[Records for the task — start]

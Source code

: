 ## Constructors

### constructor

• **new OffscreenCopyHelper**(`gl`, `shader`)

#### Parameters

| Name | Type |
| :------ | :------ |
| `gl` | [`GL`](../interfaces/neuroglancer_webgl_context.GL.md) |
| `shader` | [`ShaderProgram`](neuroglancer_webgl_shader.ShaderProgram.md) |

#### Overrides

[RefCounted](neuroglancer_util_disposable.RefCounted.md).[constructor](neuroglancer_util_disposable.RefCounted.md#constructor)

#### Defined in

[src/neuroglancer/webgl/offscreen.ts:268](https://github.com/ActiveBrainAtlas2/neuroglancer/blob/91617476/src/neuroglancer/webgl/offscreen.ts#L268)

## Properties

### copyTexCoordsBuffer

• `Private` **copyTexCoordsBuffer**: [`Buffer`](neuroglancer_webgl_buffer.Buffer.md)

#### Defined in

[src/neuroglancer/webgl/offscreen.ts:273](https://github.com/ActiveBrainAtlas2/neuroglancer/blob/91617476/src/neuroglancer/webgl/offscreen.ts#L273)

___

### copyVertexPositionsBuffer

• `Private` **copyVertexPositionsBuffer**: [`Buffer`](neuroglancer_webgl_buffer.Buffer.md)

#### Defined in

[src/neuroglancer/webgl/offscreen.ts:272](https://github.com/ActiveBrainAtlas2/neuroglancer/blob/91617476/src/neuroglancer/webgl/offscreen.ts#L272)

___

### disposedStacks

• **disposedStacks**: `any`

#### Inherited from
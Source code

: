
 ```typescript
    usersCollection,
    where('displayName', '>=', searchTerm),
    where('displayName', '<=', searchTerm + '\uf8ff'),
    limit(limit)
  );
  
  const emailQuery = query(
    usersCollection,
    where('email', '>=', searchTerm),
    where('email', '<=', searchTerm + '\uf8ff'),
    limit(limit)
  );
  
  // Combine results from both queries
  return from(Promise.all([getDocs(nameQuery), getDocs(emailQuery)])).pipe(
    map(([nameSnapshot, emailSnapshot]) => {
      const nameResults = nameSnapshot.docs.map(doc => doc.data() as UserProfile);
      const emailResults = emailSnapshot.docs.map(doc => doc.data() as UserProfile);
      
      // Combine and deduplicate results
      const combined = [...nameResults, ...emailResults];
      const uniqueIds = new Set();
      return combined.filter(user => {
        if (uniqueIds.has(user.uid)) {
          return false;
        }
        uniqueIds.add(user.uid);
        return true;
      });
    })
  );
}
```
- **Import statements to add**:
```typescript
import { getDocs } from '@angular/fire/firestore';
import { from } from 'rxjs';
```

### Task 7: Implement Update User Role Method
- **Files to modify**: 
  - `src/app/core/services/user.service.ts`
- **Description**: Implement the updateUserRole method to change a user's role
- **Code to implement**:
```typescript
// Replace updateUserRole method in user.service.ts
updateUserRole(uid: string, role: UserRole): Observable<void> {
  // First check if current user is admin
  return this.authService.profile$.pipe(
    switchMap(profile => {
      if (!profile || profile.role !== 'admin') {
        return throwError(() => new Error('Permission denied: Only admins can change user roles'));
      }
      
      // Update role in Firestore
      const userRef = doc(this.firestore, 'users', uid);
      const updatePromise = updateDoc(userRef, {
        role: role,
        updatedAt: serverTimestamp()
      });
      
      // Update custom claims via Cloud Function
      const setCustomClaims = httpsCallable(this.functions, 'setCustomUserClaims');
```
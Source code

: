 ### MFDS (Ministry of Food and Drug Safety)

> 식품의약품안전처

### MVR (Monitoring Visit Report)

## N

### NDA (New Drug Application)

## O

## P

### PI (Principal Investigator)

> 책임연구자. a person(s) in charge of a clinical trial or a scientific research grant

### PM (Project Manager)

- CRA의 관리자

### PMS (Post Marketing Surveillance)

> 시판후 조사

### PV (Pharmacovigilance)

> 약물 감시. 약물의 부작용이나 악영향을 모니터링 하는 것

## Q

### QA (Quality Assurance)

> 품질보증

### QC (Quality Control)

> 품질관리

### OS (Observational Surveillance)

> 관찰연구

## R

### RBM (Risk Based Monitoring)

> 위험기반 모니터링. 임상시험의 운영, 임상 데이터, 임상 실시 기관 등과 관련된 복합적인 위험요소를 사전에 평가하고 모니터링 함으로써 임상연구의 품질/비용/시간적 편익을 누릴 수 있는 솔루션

[Records for the task — finish]

▶ **How to complete this task**:
Search the listing for "github" and show every line where it occurs.

▶ **Response below**:
[src/neuroglancer/webgl/offscreen.ts:268](https://github.com/ActiveBrainAtlas2/neuroglancer/blob/91617476/src/neuroglancer/webgl/offscreen.ts#L268)
[src/neuroglancer/webgl/offscreen.ts:273](https://github.com/ActiveBrainAtlas2/neuroglancer/blob/91617476/src/neuroglancer/webgl/offscreen.ts#L273)
[src/neuroglancer/webgl/offscreen.ts:272](https://github.com/ActiveBrainAtlas2/neuroglancer/blob/91617476/src/neuroglancer/webgl/offscreen.ts#L272)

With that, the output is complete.